* [Task statement]
The full listing below must be printed exactly, word for word.

--- Exercise inputs ---

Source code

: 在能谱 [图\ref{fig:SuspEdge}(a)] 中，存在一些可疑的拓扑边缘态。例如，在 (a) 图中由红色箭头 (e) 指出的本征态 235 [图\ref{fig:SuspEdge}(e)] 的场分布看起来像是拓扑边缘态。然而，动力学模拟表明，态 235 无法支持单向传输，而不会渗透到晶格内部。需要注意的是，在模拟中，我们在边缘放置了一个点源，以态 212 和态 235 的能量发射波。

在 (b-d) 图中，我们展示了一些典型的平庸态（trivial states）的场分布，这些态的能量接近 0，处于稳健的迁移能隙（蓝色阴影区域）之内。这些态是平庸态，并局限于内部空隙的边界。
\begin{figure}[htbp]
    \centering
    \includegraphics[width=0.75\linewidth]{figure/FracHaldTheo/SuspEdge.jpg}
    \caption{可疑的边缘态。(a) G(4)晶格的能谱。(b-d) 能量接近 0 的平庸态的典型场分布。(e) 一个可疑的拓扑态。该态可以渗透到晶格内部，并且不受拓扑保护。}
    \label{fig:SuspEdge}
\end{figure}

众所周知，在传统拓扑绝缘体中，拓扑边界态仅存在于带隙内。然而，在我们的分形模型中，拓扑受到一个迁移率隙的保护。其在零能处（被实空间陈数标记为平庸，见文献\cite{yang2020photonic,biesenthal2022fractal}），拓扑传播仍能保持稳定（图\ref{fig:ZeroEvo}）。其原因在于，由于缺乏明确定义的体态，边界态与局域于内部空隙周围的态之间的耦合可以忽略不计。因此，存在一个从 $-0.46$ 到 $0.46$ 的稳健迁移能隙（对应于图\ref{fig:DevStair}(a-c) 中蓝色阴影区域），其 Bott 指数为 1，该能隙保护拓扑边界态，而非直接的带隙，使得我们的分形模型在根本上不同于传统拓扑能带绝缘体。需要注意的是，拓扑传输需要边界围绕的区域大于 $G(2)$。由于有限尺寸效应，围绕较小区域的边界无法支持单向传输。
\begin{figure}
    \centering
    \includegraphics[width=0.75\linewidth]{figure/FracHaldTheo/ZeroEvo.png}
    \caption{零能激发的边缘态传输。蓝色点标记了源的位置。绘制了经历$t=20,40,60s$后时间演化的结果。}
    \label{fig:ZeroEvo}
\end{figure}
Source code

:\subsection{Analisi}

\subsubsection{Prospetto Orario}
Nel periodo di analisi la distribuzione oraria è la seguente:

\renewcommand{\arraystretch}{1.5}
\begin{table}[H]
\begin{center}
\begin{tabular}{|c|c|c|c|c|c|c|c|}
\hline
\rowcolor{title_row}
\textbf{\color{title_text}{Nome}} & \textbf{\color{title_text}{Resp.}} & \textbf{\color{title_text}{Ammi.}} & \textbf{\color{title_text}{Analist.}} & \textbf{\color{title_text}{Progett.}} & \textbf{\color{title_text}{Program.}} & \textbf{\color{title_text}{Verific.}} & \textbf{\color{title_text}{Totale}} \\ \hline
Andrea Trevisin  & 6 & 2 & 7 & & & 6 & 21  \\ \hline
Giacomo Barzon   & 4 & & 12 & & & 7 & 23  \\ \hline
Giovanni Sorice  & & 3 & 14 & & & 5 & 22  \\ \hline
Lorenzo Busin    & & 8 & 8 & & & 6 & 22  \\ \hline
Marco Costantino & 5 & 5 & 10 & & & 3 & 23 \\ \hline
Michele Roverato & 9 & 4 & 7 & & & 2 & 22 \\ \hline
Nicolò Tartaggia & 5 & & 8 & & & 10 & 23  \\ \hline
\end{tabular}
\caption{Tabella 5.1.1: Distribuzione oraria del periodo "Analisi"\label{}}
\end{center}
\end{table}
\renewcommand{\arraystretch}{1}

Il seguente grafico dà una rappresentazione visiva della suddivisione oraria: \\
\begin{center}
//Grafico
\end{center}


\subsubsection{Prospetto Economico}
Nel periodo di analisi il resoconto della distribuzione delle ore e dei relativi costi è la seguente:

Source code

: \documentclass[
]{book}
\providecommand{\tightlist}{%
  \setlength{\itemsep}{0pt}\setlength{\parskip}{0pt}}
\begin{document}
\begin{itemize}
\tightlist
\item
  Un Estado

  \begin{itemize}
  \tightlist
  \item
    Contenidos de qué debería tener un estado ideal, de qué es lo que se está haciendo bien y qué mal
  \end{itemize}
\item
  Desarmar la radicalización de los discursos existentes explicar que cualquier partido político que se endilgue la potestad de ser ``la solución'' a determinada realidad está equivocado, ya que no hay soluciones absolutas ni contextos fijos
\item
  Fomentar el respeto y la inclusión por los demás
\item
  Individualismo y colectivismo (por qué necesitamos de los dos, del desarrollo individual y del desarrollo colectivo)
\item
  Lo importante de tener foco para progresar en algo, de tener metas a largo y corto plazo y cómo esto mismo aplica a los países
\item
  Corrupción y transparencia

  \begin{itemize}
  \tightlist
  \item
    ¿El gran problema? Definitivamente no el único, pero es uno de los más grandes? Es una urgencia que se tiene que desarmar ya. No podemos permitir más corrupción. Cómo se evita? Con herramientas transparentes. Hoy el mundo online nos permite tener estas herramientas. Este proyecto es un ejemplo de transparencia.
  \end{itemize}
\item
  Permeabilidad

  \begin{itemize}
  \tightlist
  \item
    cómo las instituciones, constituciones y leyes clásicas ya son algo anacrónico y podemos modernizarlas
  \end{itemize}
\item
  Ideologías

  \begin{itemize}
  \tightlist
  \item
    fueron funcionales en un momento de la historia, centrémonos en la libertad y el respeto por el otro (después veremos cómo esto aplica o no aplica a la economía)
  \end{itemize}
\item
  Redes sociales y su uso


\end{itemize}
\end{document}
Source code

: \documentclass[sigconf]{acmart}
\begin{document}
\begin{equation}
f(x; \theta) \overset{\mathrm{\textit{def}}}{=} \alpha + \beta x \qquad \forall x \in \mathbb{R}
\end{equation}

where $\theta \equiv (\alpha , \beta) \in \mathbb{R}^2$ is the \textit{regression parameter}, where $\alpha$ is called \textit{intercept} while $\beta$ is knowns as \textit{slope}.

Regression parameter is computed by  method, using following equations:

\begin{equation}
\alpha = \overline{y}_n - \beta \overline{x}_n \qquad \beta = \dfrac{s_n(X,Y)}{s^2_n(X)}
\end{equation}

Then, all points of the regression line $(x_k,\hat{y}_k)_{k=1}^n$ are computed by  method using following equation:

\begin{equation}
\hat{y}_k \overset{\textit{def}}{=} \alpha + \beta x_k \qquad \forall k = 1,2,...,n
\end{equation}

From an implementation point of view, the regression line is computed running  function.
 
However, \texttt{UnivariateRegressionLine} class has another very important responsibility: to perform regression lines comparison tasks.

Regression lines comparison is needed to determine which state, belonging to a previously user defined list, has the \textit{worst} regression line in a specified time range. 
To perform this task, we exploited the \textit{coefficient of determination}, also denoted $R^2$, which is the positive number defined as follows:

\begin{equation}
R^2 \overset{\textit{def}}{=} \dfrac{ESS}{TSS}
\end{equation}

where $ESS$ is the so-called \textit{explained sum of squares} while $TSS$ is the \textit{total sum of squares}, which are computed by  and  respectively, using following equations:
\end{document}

---

* [Response]
Source code

: 在能谱 [图\ref{fig:SuspEdge}(a)] 中，存在一些可疑的拓扑边缘态。例如，在 (a) 图中由红色箭头 (e) 指出的本征态 235 [图\ref{fig:SuspEdge}(e)] 的场分布看起来像是拓扑边缘态。然而，动力学模拟表明，态 235 无法支持单向传输，而不会渗透到晶格内部。需要注意的是，在模拟中，我们在边缘放置了一个点源，以态 212 和态 235 的能量发射波。

在 (b-d) 图中，我们展示了一些典型的平庸态（trivial states）的场分布，这些态的能量接近 0，处于稳健的迁移能隙（蓝色阴影区域）之内。这些态是平庸态，并局限于内部空隙的边界。
\begin{figure}[htbp]
    \centering
    \includegraphics[width=0.75\linewidth]{figure/FracHaldTheo/SuspEdge.jpg}
    \caption{可疑的边缘态。(a) G(4)晶格的能谱。(b-d) 能量接近 0 的平庸态的典型场分布。(e) 一个可疑的拓扑态。该态可以渗透到晶格内部，并且不受拓扑保护。}
    \label{fig:SuspEdge}
\end{figure}

众所周知，在传统拓扑绝缘体中，拓扑边界态仅存在于带隙内。然而，在我们的分形模型中，拓扑受到一个迁移率隙的保护。其在零能处（被实空间陈数标记为平庸，见文献\cite{yang2020photonic,biesenthal2022fractal}），拓扑传播仍能保持稳定（图\ref{fig:ZeroEvo}）。其原因在于，由于缺乏明确定义的体态，边界态与局域于内部空隙周围的态之间的耦合可以忽略不计。因此，存在一个从 $-0.46$ 到 $0.46$ 的稳健迁移能隙（对应于图\ref{fig:DevStair}(a-c) 中蓝色阴影区域），其 Bott 指数为 1，该能隙保护拓扑边界态，而非直接的带隙，使得我们的分形模型在根本上不同于传统拓扑能带绝缘体。需要注意的是，拓扑传输需要边界围绕的区域大于 $G(2)$。由于有限尺寸效应，围绕较小区域的边界无法支持单向传输。
\begin{figure}
    \centering
    \includegraphics[width=0.75\linewidth]{figure/FracHaldTheo/ZeroEvo.png}
    \caption{零能激发的边缘态传输。蓝色点标记了源的位置。绘制了经历$t=20,40,60s$后时间演化的结果。}
    \label{fig:ZeroEvo}
\end{figure}
Source code

:\subsection{Analisi}

\subsubsection{Prospetto Orario}
Nel periodo di analisi la distribuzione oraria è la seguente:

\renewcommand{\arraystretch}{1.5}
\begin{table}[H]
\begin{center}
\begin{tabular}{|c|c|c|c|c|c|c|c|}
\hline
\rowcolor{title_row}
\textbf{\color{title_text}{Nome}} & \textbf{\color{title_text}{Resp.}} & \textbf{\color{title_text}{Ammi.}} & \textbf{\color{title_text}{Analist.}} & \textbf{\color{title_text}{Progett.}} & \textbf{\color{title_text}{Program.}} & \textbf{\color{title_text}{Verific.}} & \textbf{\color{title_text}{Totale}} \\ \hline
Andrea Trevisin  & 6 & 2 & 7 & & & 6 & 21  \\ \hline
Giacomo Barzon   & 4 & & 12 & & & 7 & 23  \\ \hline
Giovanni Sorice  & & 3 & 14 & & & 5 & 22  \\ \hline
Lorenzo Busin    & & 8 & 8 & & & 6 & 22  \\ \hline
Marco Costantino & 5 & 5 & 10 & & & 3 & 23 \\ \hline
Michele Roverato & 9 & 4 & 7 & & & 2 & 22 \\ \hline
Nicolò Tartaggia & 5 & & 8 & & & 10 & 23  \\ \hline
\end{tabular}
\caption{Tabella 5.1.1: Distribuzione oraria del periodo "Analisi"\label{}}
\end{center}
\end{table}
\renewcommand{\arraystretch}{1}

Il seguente grafico dà una rappresentazione visiva della suddivisione oraria: \\
\begin{center}
//Grafico
\end{center}


\subsubsection{Prospetto Economico}
Nel periodo di analisi il resoconto della distribuzione delle ore e dei relativi costi è la seguente:

Source code

: \documentclass[
]{book}
\providecommand{\tightlist}{%
  \setlength{\itemsep}{0pt}\setlength{\parskip}{0pt}}
\begin{document}
\begin{itemize}
\tightlist
\item
  Un Estado

  \begin{itemize}
  \tightlist
  \item
    Contenidos de qué debería tener un estado ideal, de qué es lo que se está haciendo bien y qué mal
  \end{itemize}
\item
  Desarmar la radicalización de los discursos existentes explicar que cualquier partido político que se endilgue la potestad de ser ``la solución'' a determinada realidad está equivocado, ya que no hay soluciones absolutas ni contextos fijos
\item
  Fomentar el respeto y la inclusión por los demás
\item
  Individualismo y colectivismo (por qué necesitamos de los dos, del desarrollo individual y del desarrollo colectivo)
\item
  Lo importante de tener foco para progresar en algo, de tener metas a largo y corto plazo y cómo esto mismo aplica a los países
\item
  Corrupción y transparencia

  \begin{itemize}
  \tightlist
  \item
    ¿El gran problema? Definitivamente no el único, pero es uno de los más grandes? Es una urgencia que se tiene que desarmar ya. No podemos permitir más corrupción. Cómo se evita? Con herramientas transparentes. Hoy el mundo online nos permite tener estas herramientas. Este proyecto es un ejemplo de transparencia.
  \end{itemize}
\item
  Permeabilidad

  \begin{itemize}
  \tightlist
  \item
    cómo las instituciones, constituciones y leyes clásicas ya son algo anacrónico y podemos modernizarlas
  \end{itemize}
\item
  Ideologías

  \begin{itemize}
  \tightlist
  \item
    fueron funcionales en un momento de la historia, centrémonos en la libertad y el respeto por el otro (después veremos cómo esto aplica o no aplica a la economía)
  \end{itemize}
\item
  Redes sociales y su uso


\end{itemize}
\end{document}
Source code

: \documentclass[sigconf]{acmart}
\begin{document}
\begin{equation}
f(x; \theta) \overset{\mathrm{\textit{def}}}{=} \alpha + \beta x \qquad \forall x \in \mathbb{R}
\end{equation}

where $\theta \equiv (\alpha , \beta) \in \mathbb{R}^2$ is the \textit{regression parameter}, where $\alpha$ is called \textit{intercept} while $\beta$ is knowns as \textit{slope}.

Regression parameter is computed by  method, using following equations:

\begin{equation}
\alpha = \overline{y}_n - \beta \overline{x}_n \qquad \beta = \dfrac{s_n(X,Y)}{s^2_n(X)}
\end{equation}

Then, all points of the regression line $(x_k,\hat{y}_k)_{k=1}^n$ are computed by  method using following equation:

\begin{equation}
\hat{y}_k \overset{\textit{def}}{=} \alpha + \beta x_k \qquad \forall k = 1,2,...,n
\end{equation}

From an implementation point of view, the regression line is computed running  function.
 
However, \texttt{UnivariateRegressionLine} class has another very important responsibility: to perform regression lines comparison tasks.

Regression lines comparison is needed to determine which state, belonging to a previously user defined list, has the \textit{worst} regression line in a specified time range. 
To perform this task, we exploited the \textit{coefficient of determination}, also denoted $R^2$, which is the positive number defined as follows:

\begin{equation}
R^2 \overset{\textit{def}}{=} \dfrac{ESS}{TSS}
\end{equation}

where $ESS$ is the so-called \textit{explained sum of squares} while $TSS$ is the \textit{total sum of squares}, which are computed by  and  respectively, using following equations:
\end{document}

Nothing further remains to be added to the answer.